*** Dataset excerpts ***

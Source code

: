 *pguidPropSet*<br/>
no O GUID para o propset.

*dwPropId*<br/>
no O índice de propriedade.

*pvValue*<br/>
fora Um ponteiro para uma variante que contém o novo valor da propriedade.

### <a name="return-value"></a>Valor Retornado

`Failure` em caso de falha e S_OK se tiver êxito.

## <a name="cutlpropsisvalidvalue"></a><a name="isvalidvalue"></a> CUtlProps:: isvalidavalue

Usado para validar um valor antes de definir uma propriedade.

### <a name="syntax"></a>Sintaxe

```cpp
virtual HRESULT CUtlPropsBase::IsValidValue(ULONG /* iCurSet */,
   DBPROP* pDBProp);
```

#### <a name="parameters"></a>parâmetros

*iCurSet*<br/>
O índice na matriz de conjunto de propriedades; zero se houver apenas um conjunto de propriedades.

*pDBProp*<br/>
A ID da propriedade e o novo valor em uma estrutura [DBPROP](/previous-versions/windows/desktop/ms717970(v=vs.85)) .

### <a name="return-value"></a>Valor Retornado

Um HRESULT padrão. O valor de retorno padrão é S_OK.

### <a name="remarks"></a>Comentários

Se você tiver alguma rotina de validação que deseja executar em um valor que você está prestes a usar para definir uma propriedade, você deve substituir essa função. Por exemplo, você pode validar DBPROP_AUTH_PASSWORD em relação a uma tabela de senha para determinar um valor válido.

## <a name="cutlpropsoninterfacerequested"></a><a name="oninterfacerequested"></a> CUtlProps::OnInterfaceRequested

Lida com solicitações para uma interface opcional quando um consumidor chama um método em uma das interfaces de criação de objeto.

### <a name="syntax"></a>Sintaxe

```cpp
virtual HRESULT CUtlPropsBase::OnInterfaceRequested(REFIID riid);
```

*** End of Dataset excerpts ***
*** Dataset excerpts ***

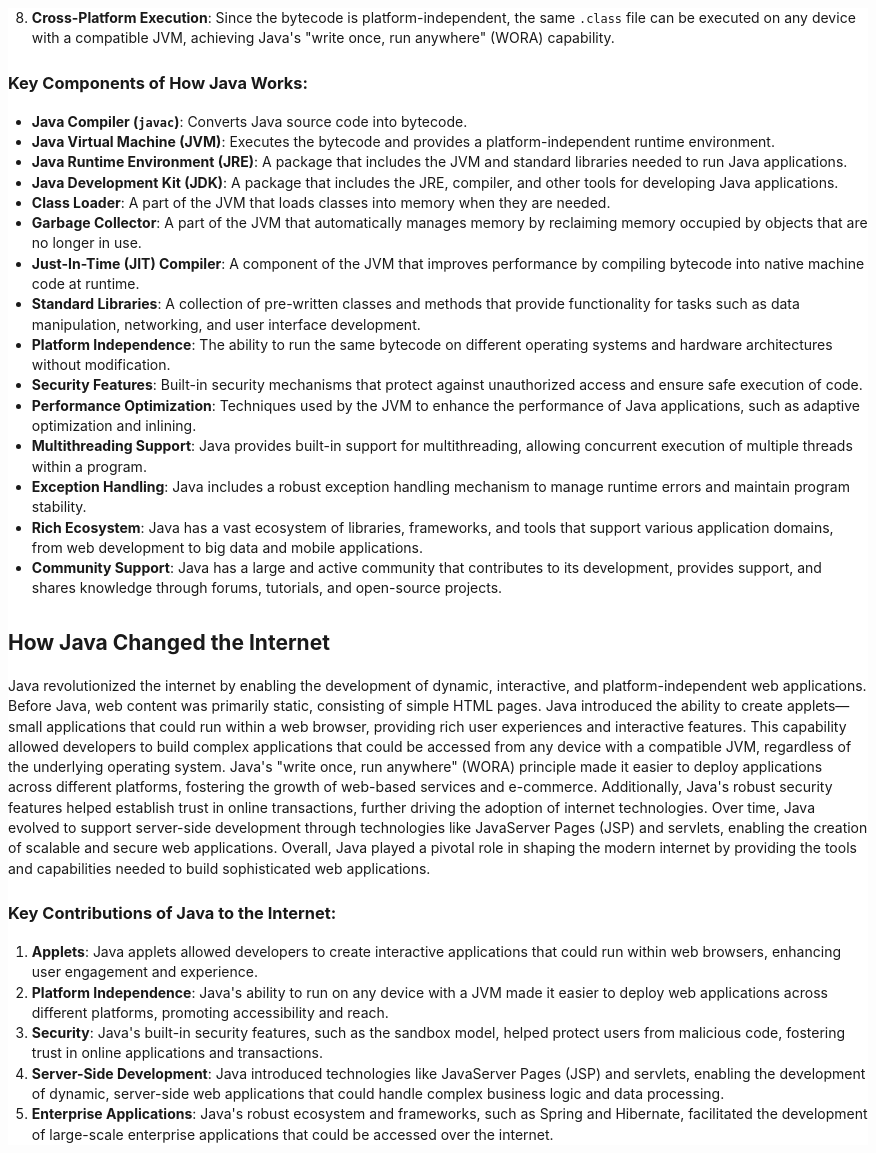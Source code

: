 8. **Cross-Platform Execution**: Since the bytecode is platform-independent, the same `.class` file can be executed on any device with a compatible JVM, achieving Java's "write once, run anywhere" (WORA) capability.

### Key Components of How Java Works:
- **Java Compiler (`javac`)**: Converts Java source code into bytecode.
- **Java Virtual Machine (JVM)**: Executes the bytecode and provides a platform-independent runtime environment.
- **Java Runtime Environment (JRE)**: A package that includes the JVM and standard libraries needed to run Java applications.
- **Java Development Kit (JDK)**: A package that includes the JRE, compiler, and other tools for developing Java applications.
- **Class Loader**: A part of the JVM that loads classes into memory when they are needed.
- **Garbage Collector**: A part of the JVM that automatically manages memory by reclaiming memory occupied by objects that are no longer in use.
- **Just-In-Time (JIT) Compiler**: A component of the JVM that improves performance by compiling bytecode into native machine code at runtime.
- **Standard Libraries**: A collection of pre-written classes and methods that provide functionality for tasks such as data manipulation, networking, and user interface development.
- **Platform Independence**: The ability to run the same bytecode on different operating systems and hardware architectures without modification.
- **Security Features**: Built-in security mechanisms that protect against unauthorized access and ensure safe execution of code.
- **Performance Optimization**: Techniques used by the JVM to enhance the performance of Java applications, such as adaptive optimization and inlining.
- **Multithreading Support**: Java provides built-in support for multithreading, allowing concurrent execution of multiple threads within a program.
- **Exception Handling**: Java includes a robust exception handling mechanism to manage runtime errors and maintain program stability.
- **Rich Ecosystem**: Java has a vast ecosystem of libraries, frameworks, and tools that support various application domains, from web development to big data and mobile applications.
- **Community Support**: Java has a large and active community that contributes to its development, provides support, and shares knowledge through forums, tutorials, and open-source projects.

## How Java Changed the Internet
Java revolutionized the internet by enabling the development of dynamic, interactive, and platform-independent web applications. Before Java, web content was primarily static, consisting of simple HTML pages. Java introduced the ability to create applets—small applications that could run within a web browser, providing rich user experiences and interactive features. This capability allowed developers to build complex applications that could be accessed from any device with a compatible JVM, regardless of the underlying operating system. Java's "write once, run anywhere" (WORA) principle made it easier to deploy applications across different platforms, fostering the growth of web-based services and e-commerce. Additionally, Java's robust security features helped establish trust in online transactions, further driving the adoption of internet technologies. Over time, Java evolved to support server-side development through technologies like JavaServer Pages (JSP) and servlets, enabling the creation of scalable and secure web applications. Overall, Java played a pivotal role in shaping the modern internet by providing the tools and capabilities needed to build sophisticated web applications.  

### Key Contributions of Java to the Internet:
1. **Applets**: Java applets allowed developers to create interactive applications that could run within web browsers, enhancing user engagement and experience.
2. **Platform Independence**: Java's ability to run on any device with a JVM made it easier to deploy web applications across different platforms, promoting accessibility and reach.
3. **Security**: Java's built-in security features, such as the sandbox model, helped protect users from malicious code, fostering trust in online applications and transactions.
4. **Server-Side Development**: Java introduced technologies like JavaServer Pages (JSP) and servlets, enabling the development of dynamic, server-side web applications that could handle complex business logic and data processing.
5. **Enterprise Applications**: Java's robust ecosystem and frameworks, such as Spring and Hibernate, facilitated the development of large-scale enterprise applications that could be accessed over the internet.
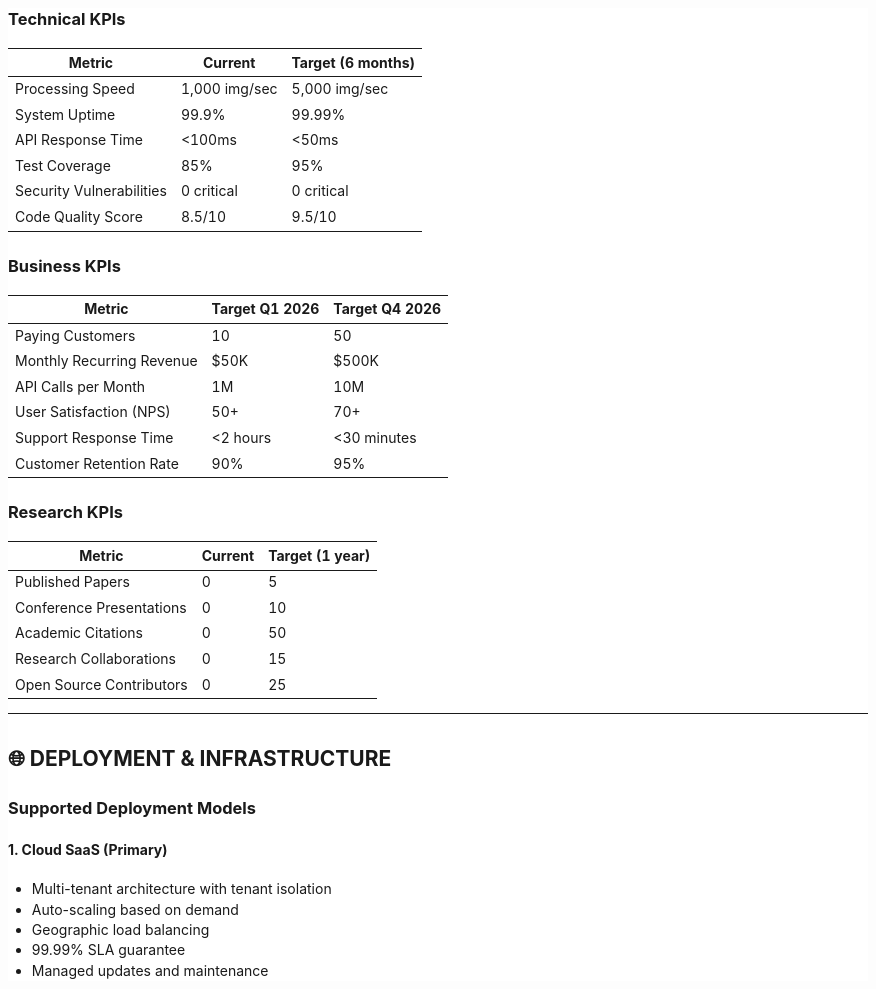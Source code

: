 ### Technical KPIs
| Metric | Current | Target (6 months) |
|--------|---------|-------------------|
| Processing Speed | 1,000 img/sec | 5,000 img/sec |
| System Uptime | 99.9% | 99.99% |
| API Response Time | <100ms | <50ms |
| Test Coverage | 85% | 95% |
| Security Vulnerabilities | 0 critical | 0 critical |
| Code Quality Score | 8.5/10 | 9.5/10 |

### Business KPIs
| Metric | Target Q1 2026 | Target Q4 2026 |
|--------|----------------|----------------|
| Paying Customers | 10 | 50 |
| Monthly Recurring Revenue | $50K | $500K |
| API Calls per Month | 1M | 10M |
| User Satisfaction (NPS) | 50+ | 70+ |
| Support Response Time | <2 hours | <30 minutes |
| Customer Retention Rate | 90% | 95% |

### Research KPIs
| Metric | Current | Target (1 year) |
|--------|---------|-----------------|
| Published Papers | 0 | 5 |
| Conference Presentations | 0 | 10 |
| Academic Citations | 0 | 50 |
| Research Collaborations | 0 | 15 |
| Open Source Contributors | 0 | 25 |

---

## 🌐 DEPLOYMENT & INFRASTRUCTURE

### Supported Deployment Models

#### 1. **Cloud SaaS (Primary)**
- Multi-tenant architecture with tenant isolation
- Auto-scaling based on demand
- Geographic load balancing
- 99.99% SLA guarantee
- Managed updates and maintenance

*** End of Dataset excerpts ***

Look through the entries above and quote exactly the lines from the line with "Customers | 10 | 50 |" to the line with "Collaborations | 0 | 15 |", counting both of those lines.

Task response
| Paying Customers | 10 | 50 |
| Monthly Recurring Revenue | $50K | $500K |
| API Calls per Month | 1M | 10M |
| User Satisfaction (NPS) | 50+ | 70+ |
| Support Response Time | <2 hours | <30 minutes |
| Customer Retention Rate | 90% | 95% |

### Research KPIs
| Metric | Current | Target (1 year) |
|--------|---------|-----------------|
| Published Papers | 0 | 5 |
| Conference Presentations | 0 | 10 |
| Academic Citations | 0 | 50 |
| Research Collaborations | 0 | 15 |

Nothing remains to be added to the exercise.